33 dni trwała przygoda Kebu Omara Stewarta z Prokomem Treflem Sopot. Klub postanowił rozwiązać umowę z koszykarzem, mając na uwadze - jak to przedstawiono - dobro drużyny oraz wizerunek klubu.
Oficjalnie przyczyną rezygnacji z usług środkowego były rozbieżności w interpretacji postanowień kontraktu zawartego przez SSA Trefl i Stewarta. Nieficjalnie zaś wiadomo, że "Kebab" nie chciał przystać na wypłacenie mu jedynie części należności (brakująca kwota z kilkudniowym poślizgiem). Zawodnik, jak wiemy, odmówił występu w spotkaniu z Cholet Basket, co było dla niego gwoździem do trumny. Walczący jak lwy amerykańscy prawnicy Stewarta nic nie mogli wskórać. Wina ich podopiecznego była ewidentna. Doszło do tego, że w finalnym stadium rozmów adwokaci Stewarta zaczęli się odwoływać do kurtuazji, a nawet przyjaźni polsko-amerykańskiej byle w Sopocie nie rezygnowali z usług Kebu. Nic z tego. Klub zgodził się jedynie na to, by umowę rozwiązano polubownie, czyli za porozumieniem stron.

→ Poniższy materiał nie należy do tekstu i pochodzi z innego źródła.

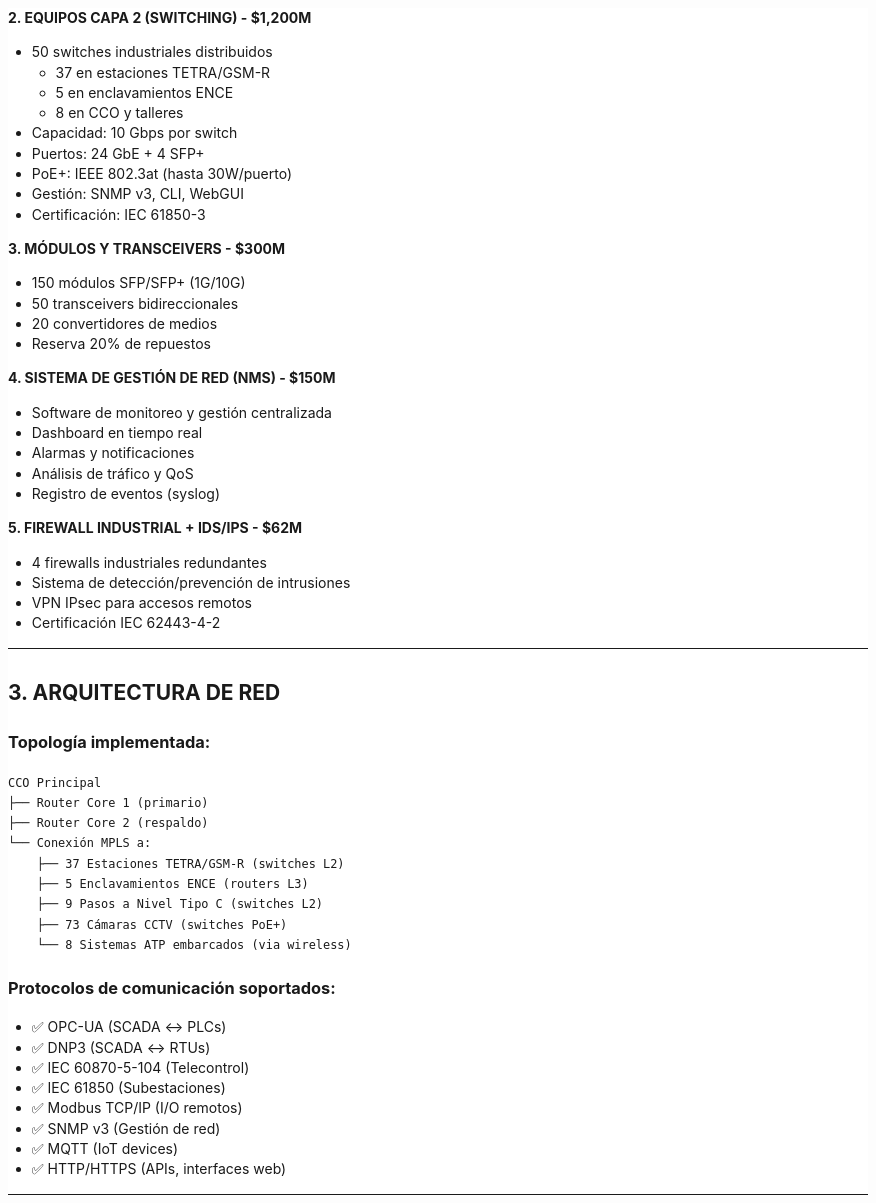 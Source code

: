 **2. EQUIPOS CAPA 2 (SWITCHING) - $1,200M**
   - 50 switches industriales distribuidos
     - 37 en estaciones TETRA/GSM-R
     - 5 en enclavamientos ENCE
     - 8 en CCO y talleres
   - Capacidad: 10 Gbps por switch
   - Puertos: 24 GbE + 4 SFP+
   - PoE+: IEEE 802.3at (hasta 30W/puerto)
   - Gestión: SNMP v3, CLI, WebGUI
   - Certificación: IEC 61850-3

**3. MÓDULOS Y TRANSCEIVERS - $300M**
   - 150 módulos SFP/SFP+ (1G/10G)
   - 50 transceivers bidireccionales
   - 20 convertidores de medios
   - Reserva 20% de repuestos

**4. SISTEMA DE GESTIÓN DE RED (NMS) - $150M**
   - Software de monitoreo y gestión centralizada
   - Dashboard en tiempo real
   - Alarmas y notificaciones
   - Análisis de tráfico y QoS
   - Registro de eventos (syslog)

**5. FIREWALL INDUSTRIAL + IDS/IPS - $62M**
   - 4 firewalls industriales redundantes
   - Sistema de detección/prevención de intrusiones
   - VPN IPsec para accesos remotos
   - Certificación IEC 62443-4-2

---

## 3. ARQUITECTURA DE RED

### **Topología implementada:**
```
CCO Principal
├── Router Core 1 (primario)
├── Router Core 2 (respaldo)
└── Conexión MPLS a:
    ├── 37 Estaciones TETRA/GSM-R (switches L2)
    ├── 5 Enclavamientos ENCE (routers L3)
    ├── 9 Pasos a Nivel Tipo C (switches L2)
    ├── 73 Cámaras CCTV (switches PoE+)
    └── 8 Sistemas ATP embarcados (via wireless)
```

### **Protocolos de comunicación soportados:**
- ✅ OPC-UA (SCADA ↔ PLCs)
- ✅ DNP3 (SCADA ↔ RTUs)
- ✅ IEC 60870-5-104 (Telecontrol)
- ✅ IEC 61850 (Subestaciones)
- ✅ Modbus TCP/IP (I/O remotos)
- ✅ SNMP v3 (Gestión de red)
- ✅ MQTT (IoT devices)
- ✅ HTTP/HTTPS (APIs, interfaces web)

---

- Kebu zapewniał, że chce u nas grać, przepraszał za to, co zrobił, że to się nie powtórzy. Jak można było mu uwierzyć, skoro jeszcze na godzinę przed meczem z Cholet również mówił, że zagra, a jego słowa potwierdzał agent. Jak było, wiadomo - mówią w sopockim klubie.
- Szkoda, że straciliśmy tak dobrego zawodnika, ale nie mogliśmy z Kebu dojść do porozumienia. Naprawdę trudno mi rozgryźć tego koszykarza jako człowieka - powiedział nam
Kazimierz Wierzbicki, prezes zarządu sopockiego klubu.
- Zostały już uregulowane wszystkie należności wobec Amerykanina - wyjaśnił działacz.
Kebu, który - w przeciwieństwie do kilku swych poprzedników nie zostawił w Sopocie wysokiego rachunku telefonicznego, długo nie szukał pracy. Amerykański środkowy grać będzie w zespole Estudiantes Madryt, gdzie zastąpi kontuzjowanego Andrae Pattersona. Zawodnik miał zadebiutować w lidze hiszpańskiej już wczoraj w meczu przeciwko Unicaji Malaga.
Prokom szuka następcy Stewarta, który na razie mógłby zagrać tylko w spotkaniach pucharowych. W rozgrywkach Era Basket Ligi transferów będzie można dokonywać dopiero od 1 stycznia przyszłego roku. Do klubu z Sopotu wpłynęło pięć ofert zawodników grających na tej pozycji. Niemal na pewno będzie to Amerykanin.